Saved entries
──────────────────────────────
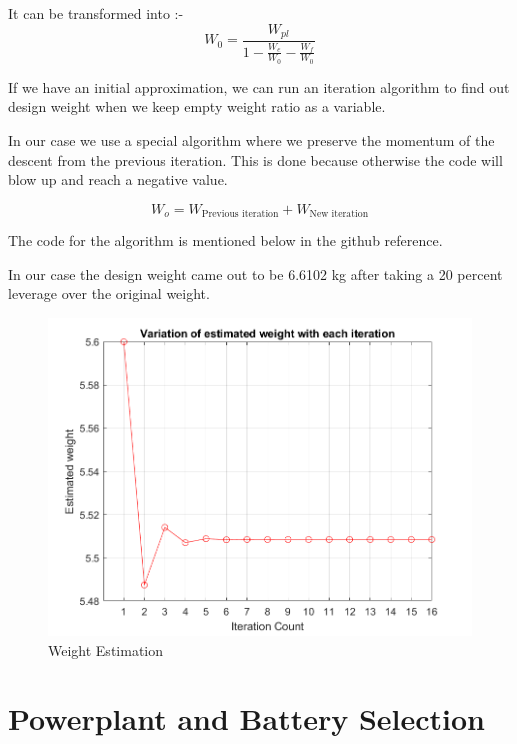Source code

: \documentclass[12 pt]{article}
\begin{document}
It can be transformed into :- 
$$W_{0} = \frac{W_{pl}}{1 - \frac{W_{e}}{W_{0}} - \frac{W_{f}}{W_0}}$$

If we have an initial approximation, we can run an iteration algorithm to find out design weight when we keep empty weight ratio as a variable.


In our case we use a special algorithm where we preserve the momentum of the descent from the previous iteration. This is done because otherwise the code will blow up and reach a negative value. 

$$ W_o = W_{\text{Previous iteration}} + W_{\text{New iteration}} $$

The code for the algorithm is mentioned below in the github reference.

In our case the design weight came out to be 6.6102 kg after taking a 20 percent leverage over the original weight.

\begin{figure}
    \centering
    \includegraphics[width=0.75\linewidth]{Codes/Week 2/weight.png}
    \caption{Weight Estimation}
    \label{Weight Estimation}
\end{figure}

\vfill

\newpage

\section{Powerplant and Battery Selection}
\end{document}
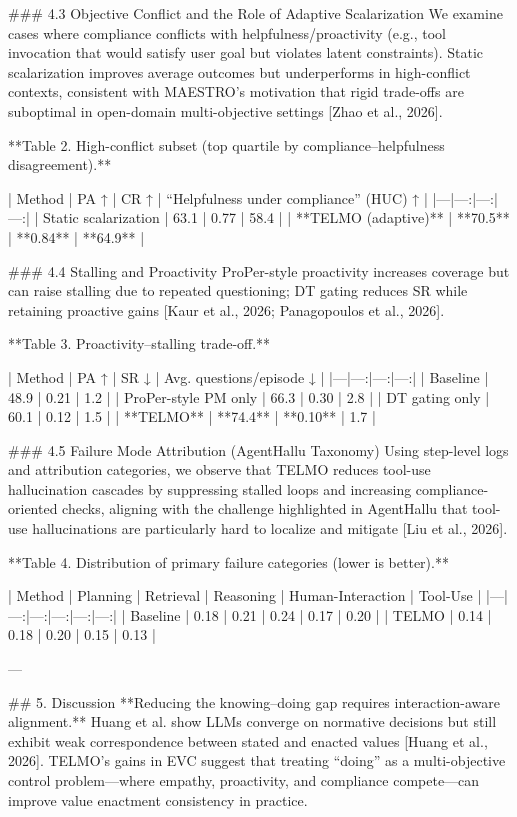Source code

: ### 4.3 Objective Conflict and the Role of Adaptive Scalarization  
We examine cases where compliance conflicts with helpfulness/proactivity (e.g., tool invocation that would satisfy user goal but violates latent constraints). Static scalarization improves average outcomes but underperforms in high-conflict contexts, consistent with MAESTRO’s motivation that rigid trade-offs are suboptimal in open-domain multi-objective settings [Zhao et al., 2026].

**Table 2. High-conflict subset (top quartile by compliance–helpfulness disagreement).**

| Method | PA ↑ | CR ↑ | “Helpfulness under compliance” (HUC) ↑ |
|---|---:|---:|---:|
| Static scalarization | 63.1 | 0.77 | 58.4 |
| **TELMO (adaptive)** | **70.5** | **0.84** | **64.9** |

### 4.4 Stalling and Proactivity  
ProPer-style proactivity increases coverage but can raise stalling due to repeated questioning; DT gating reduces SR while retaining proactive gains [Kaur et al., 2026; Panagopoulos et al., 2026].

**Table 3. Proactivity–stalling trade-off.**

| Method | PA ↑ | SR ↓ | Avg. questions/episode ↓ |
|---|---:|---:|---:|
| Baseline | 48.9 | 0.21 | 1.2 |
| ProPer-style PM only | 66.3 | 0.30 | 2.8 |
| DT gating only | 60.1 | 0.12 | 1.5 |
| **TELMO** | **74.4** | **0.10** | 1.7 |

### 4.5 Failure Mode Attribution (AgentHallu Taxonomy)  
Using step-level logs and attribution categories, we observe that TELMO reduces tool-use hallucination cascades by suppressing stalled loops and increasing compliance-oriented checks, aligning with the challenge highlighted in AgentHallu that tool-use hallucinations are particularly hard to localize and mitigate [Liu et al., 2026].

**Table 4. Distribution of primary failure categories (lower is better).**

| Method | Planning | Retrieval | Reasoning | Human-Interaction | Tool-Use |
|---|---:|---:|---:|---:|---:|
| Baseline | 0.18 | 0.21 | 0.24 | 0.17 | 0.20 |
| TELMO | 0.14 | 0.18 | 0.20 | 0.15 | 0.13 |

---

## 5. Discussion  
**Reducing the knowing–doing gap requires interaction-aware alignment.** Huang et al. show LLMs converge on normative decisions but still exhibit weak correspondence between stated and enacted values [Huang et al., 2026]. TELMO’s gains in EVC suggest that treating “doing” as a multi-objective control problem—where empathy, proactivity, and compliance compete—can improve value enactment consistency in practice.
──────────────────────────────
▶ **YOUR OBJECTIVE**: Return every line above where "ProPer" appears.

▶ **REPLY TO THE EXERCISE**:
ProPer-style proactivity increases coverage but can raise stalling due to repeated questioning; DT gating reduces SR while retaining proactive gains [Kaur et al., 2026; Panagopoulos et al., 2026].
| ProPer-style PM only | 66.3 | 0.30 | 2.8 |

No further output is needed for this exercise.